Input for this task >>
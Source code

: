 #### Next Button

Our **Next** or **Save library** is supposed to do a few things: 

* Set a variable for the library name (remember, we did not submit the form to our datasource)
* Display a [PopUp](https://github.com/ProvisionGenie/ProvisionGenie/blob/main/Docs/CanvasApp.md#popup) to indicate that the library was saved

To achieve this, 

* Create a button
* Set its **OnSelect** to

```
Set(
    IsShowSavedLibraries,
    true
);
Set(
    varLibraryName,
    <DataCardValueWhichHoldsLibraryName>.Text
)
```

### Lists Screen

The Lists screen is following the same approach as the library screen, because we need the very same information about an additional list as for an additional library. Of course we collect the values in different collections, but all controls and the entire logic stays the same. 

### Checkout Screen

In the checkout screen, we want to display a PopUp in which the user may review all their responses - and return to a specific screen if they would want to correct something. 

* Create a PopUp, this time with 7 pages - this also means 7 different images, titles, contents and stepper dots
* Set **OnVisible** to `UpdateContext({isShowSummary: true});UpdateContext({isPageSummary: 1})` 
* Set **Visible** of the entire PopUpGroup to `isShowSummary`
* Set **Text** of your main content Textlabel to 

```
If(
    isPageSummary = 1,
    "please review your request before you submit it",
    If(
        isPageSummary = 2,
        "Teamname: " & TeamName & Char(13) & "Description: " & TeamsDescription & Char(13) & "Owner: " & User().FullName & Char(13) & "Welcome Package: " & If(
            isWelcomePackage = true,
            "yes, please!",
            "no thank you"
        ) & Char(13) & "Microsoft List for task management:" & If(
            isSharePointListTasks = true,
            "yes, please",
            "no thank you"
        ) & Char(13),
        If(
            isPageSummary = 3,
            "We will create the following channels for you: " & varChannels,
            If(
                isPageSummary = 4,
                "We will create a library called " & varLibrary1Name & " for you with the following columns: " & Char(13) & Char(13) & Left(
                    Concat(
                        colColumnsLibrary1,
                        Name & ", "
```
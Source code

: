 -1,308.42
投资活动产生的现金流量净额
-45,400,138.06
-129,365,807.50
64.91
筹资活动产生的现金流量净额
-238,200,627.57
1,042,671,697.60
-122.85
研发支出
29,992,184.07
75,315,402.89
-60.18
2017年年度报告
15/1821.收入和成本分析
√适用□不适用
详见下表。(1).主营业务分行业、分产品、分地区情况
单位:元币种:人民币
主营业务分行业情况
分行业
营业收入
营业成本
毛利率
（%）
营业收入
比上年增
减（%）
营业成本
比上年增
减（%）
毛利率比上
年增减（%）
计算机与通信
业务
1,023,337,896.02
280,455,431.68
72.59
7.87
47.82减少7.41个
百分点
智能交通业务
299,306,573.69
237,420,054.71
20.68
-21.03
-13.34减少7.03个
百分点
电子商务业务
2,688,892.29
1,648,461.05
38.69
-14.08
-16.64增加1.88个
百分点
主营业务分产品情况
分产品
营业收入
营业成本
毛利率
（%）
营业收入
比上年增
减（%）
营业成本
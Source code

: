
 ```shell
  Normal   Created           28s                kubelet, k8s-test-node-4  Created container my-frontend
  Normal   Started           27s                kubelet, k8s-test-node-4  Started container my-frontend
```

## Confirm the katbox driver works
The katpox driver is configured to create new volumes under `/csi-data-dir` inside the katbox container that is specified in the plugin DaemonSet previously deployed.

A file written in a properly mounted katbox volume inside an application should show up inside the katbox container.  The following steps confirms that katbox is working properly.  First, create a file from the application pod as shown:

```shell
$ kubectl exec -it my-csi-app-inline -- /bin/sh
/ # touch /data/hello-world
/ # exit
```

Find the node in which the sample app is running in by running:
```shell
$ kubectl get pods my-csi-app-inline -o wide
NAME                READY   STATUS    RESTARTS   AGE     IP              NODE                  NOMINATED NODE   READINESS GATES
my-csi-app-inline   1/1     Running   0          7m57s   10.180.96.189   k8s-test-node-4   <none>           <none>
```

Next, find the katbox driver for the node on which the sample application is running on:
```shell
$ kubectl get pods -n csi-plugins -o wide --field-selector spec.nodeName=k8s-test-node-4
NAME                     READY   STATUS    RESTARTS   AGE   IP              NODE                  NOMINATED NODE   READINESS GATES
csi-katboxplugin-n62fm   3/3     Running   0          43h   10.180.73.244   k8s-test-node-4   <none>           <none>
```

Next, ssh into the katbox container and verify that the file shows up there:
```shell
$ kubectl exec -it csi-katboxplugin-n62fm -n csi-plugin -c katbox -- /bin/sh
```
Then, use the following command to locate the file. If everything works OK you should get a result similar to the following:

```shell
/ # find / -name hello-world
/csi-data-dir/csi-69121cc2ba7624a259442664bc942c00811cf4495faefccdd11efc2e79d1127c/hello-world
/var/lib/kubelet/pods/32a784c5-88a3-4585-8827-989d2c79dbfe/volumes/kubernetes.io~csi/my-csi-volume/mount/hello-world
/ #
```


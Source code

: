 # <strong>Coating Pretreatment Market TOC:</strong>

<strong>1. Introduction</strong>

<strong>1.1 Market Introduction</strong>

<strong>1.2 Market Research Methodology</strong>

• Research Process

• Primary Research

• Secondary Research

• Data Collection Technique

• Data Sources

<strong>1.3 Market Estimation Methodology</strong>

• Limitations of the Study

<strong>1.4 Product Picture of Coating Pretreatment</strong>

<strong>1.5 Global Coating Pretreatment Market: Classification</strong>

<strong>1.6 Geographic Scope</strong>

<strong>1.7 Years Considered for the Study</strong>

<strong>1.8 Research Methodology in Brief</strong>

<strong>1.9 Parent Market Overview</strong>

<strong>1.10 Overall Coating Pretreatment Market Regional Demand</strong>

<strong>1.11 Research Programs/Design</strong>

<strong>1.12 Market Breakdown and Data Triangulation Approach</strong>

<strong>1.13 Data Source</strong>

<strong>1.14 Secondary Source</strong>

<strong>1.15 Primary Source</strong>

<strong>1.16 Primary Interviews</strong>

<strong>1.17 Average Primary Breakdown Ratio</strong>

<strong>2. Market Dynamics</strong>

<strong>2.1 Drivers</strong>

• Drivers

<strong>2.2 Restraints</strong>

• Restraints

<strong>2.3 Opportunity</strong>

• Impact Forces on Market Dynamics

Aim of the exercise >> Go through the records above, find each line with the string "exec", and copy it.

Response >>
$ kubectl exec -it my-csi-app-inline -- /bin/sh
$ kubectl exec -it csi-katboxplugin-n62fm -n csi-plugin -c katbox -- /bin/sh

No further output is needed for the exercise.